When the Bengals displayed just how deep and versatile they are catching the ball Sunday in Buffalo you could have sworn James Brooks came out of 1988 to catch a swing pass while helping block Bruce Smith.
That's about how historic it is becoming.
Among quarterback Andy Dalton's 40 passes on Sunday, 26 were completed to eight different players and to all five wide receivers that were active. And one of them, Dane Sanzenbacher, came off the bench cold for his first snap of the game with 4:46 left in the third quarter on fourth-and-15 to do something the Bengals hadn't done in this century.
Based on 16-game projections, the Bengals are on pace to join the 2011 Saints as only the second team in NFL history to have six players with 500 or more receiving yards in a season.
"It's pretty cool. We've been saying since the preseason that we know how talented we are at receiver and now it's finally showing," Sanzenbacher said.
To show what the Bengals think of Sanzenbacher, they put him in the slot on the fourth-and-long, replacing Mohamed Sanu, and he showed why when he made a one-handed catch with the other one pinned as he went down the seam for a 23-yard play in a crowd that included safety Jim Leonhard pondering decapitation.
It was the first time since quarterback Jeff Blake ran on fourth-and-16 in Seattle in 1999 that the Bengals converted a fourth down that long.
No one practices a fourth-and-15 during the week, but Sanzenbacher ran that play in practice on Thursday well enough that the Bengals put him inside outside receivers A.J. Green and Marvin Jones and he came up with his second catch of the season.
"I like Dane on a lot of routes; he's a good player," said wide receivers coach James Urban.
Except for his first two years in the NFL in Chicago, the 5-11, 184-pound Sanzenbacher is Ohio all the way. A two-time player of the year in Toledo before he became Ohio State's MVP as a senior, Sanzenbacher's hands are surer than a sellout at The Shoe. Maybe it wasn't Kirk Gibson coming off the bench to take Dennis Eckersley deep in the World Series (25 years ago to the day), but this bit of pinch-hitting advertised Sanzenbacher's toughness, brains and hands.

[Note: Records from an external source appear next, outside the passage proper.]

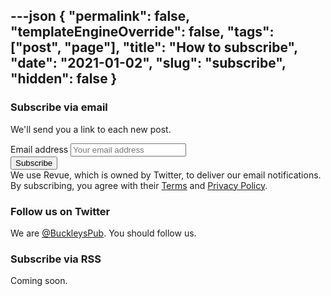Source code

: ---json
{
	"permalink": false,
	"templateEngineOverride": false,
	"tags": ["post", "page"],
	"title": "How to subscribe",
	"date": "2021-01-02",
	"slug": "subscribe",
	"hidden": false
}
---

### Subscribe via email

We'll send you a link to each new post.

<div id="revue-embed" class="newsletter-signup">
	<form action="https://www.getrevue.co/profile/buckleys-chance/add_subscriber" method="post" id="revue-form" name="revue-form"  target="_blank">
		<div class="revue-form-group">
			<label for="member_email">Email address</label>
			<input class="revue-form-field" placeholder="Your email address" type="email" name="member[email]" id="member_email">
		</div>
		<div class="revue-form-actions">
			<input type="submit" value="Subscribe" name="member[subscribe]" id="member_submit">
		</div>
		<div class="revue-form-footer">We use Revue, which is owned by Twitter, to deliver our email notifications.<br />By subscribing, you agree with their <a target="_blank" href="https://www.getrevue.co/terms">Terms</a> and <a target="_blank" href="https://www.getrevue.co/privacy">Privacy Policy</a>.</div>
	</form>
</div>

### Follow us on Twitter

We are [@BuckleysPub](https://twitter.com/BuckleysPub). You should follow us.

### Subscribe via RSS

Coming soon.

"It can be tough sometimes mentally to stay in the game when you're physically ready to go out there; it's part of your assignment," Sanzenbacher said. "For whatever reason, Urbs likes me on that route. We did practice it before and I was a little bit more familiar with it."
Sanzenbacher knew the Bills corners were going to play physical with him right on the line, so he knew he was going to end up in the seam despite the original call.
"When you have that going on, you have to have that mental clock and you have know where you need to be when," Sanzenbacher said. "You know Andy is going to be ready for you, so you have to find an open space. He put it on a dime."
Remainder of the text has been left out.